The requirements of G. L. c. 175, § 186, having been satisfied as matter of law, TIG was entitled to summary judgment declaring its right to rescind.

Judgment affirmed.


[Note 1] "A claims-made policy covers the insured for claims made during the policy year and reported within that period or a specified period thereafter regardless of when the covered act or omission occurred." Chas. T. Main, Inc. v. Fireman's Fund Ins. Co., 406 Mass. 862 , 863-864 (1990).

[Note 2] The application also asked, in Question 20, "Has any attorney in the firm or predecessor firm, at any time in the past five years, served as a director, officer, trustee or partner of, or has exercised any fiduciary control over, any organization other than the law firm?" Blacker answered "No," even though he had served as a corporate officer in seven corporations during the relevant time frame. Because we decide the case based upon Blacker's answer to Question 28(b), we need not address Blacker's contentions that the underwriting consequences of his answer to Question 20 could not be determined on the summary judgment record as matter of law and that, at a minimum, he was entitled to further discovery on this issue.

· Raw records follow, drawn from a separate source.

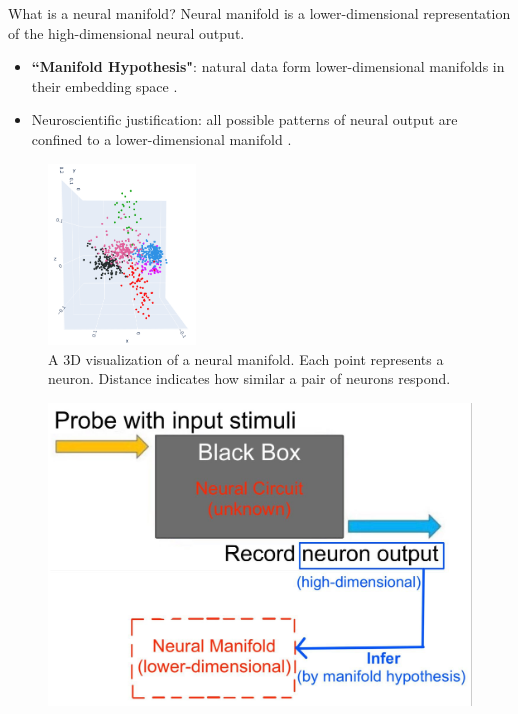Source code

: \documentclass[xcolor={dvipsnames,svgnames}]{beamer}
\begin{document}
\begin{frame}{What is a neural manifold?}
Neural manifold is a lower-dimensional representation of the high-dimensional neural output.
    \begin{itemize}
        \item \textbf{``Manifold Hypothesis"}: natural data form lower-dimensional manifolds in their embedding space \cite{colah-manifold}.
        \item Neuroscientific justification: all possible patterns of neural output are confined to a lower-dimensional manifold \cite{gallego_neural_2017}.
    \end{itemize}
    
    \begin{minipage}[b][][b]{.65\linewidth}  
\begin{figure}
\includegraphics[width=0.35\textwidth]{figures/biological/retina-manifold.png}
     \caption{A 3D visualization of a neural manifold. Each point represents a neuron. Distance indicates how similar a pair of neurons respond.}
\end{figure} 
\end{minipage}
\begin{minipage}[b][][b]{.33\linewidth}   
\begin{figure}         \includegraphics[width=\textwidth]{figures/intro/black-box-1.jpg}
\caption{}
\end{figure} 
\end{minipage}
\end{frame}
\end{document}
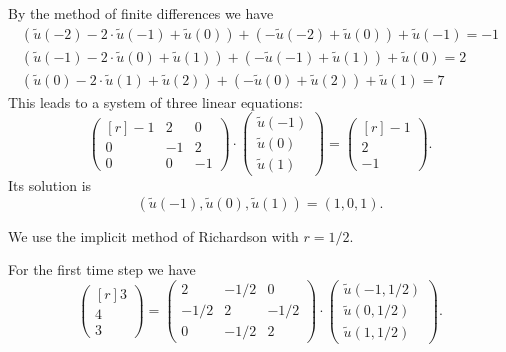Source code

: \begin{loesung}
\begin{teilaufgaben}
\item
By the method of finite differences we have
\begin{gather*}
(\tilde u(-2) - 2 \cdot \tilde u(-1) + \tilde u(0))
+ (- \tilde u(-2) + \tilde u(0)) + \tilde u(-1)
= -1
\\
(\tilde u(-1) - 2 \cdot \tilde u(0) + \tilde u(1))
+ (- \tilde u(-1) + \tilde u(1)) + \tilde u(0)
= 2
\\
(\tilde u(0) - 2 \cdot \tilde u(1) + \tilde u(2))
+ (- \tilde u(0) + \tilde u(2)) + \tilde u(1)
= 7
\end{gather*}
This leads to a system of three linear equations:
\begin{equation}
\begin{pmatrix*}[r]
-1 &  2 & 0 \\
 0 & -1 & 2 \\
 0 & 0 & -1
\end{pmatrix*}
\cdot
\begin{pmatrix}
\tilde u(-1) \\
\tilde u(0)  \\
\tilde u(1)
\end{pmatrix}
=
\begin{pmatrix*}[r]
-1 \\
 2 \\
-1
\end{pmatrix*}.
\tag{\bf 2P}
\end{equation}
Its solution is
\begin{equation}
(\tilde u(-1),  \tilde u(0), \tilde u(1))
=
(1, 0 , 1).
\tag{\bf 1P}
\end{equation}

\item
We use the implicit method of Richardson with $r = 1/2$. 

For the first time step we have  
\begin{equation}
\begin{pmatrix*}[r]
 3 \\
 4 \\
 3
\end{pmatrix*}
=
\begin{pmatrix}
 2   & -1/2 & 0 \\
-1/2 & 2 & -1/2 \\
 0   & -1/2 & 2
\end{pmatrix}
\cdot
\begin{pmatrix}
\tilde u(-1,1/2) \\
\tilde u(0,1/2)  \\
\tilde u(1,1/2)
\end{pmatrix}.
\tag{\bf 1P}
\end{equation}


\end{teilaufgaben}
\end{loesung}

[Note 3] As observed by Judge Keeton, these provisions are "declaratory of longstanding common law principles defining the kind of false representations that can serve to avoid an insurance policy. . . . Under the common law, only a material misrepresentation by an applicant could invalidate the insurance policy. . . . Statements that misled the underwriter as to the nature of the risk being undertaken were considered material. . . . If an insured falsely states facts that heighten the risk being insured against, this misrepresentation is material." Shapiro v. American Home Assur. Co., 584 F. Supp. 1245, 1249 (D. Mass. 1984).

[Note 4] We do not rely upon Blacker's answer to Question 28(a) pertaining to actual claims. Although the term "claim" is not defined in the TIG application, it is defined in the TIG policy as "a demand received by the insured for money or services, including the service of suit, or the institution of alternative dispute resolution or arbitration proceeding against the insured; provided however, that proceedings brought against any insured solely to impose monetary sanctions shall not be considered a claim." It also is well-established in the caselaw that has developed around claims-made insurance that the term "claim" means a demand for compensation or relief. See, e.g., Windham Solid Waste Mgmt. Dist. v. National Cas. Co., 146 F.3d 131, 133-134 (2d Cir. 1998), and cases cited. Using these definitions as our guide, we decline TIG's suggestion that we view the Wille letters as making an outright claim against Blacker, thus calling into question the completeness of his disclosure in answer to Question 28(a). Rather, we think the Wille letters are properly characterized as placing Blacker on notice of a potential claim.

[Note 5] We need not address Blacker's contention at oral argument that, as a matter of legal theory, rescission may not be had if the insured's misrepresentation concerned a matter unrelated to any claim that ultimately eventuated. This argument was not adequately briefed; moreover, we see no basis for it on the facts of this case.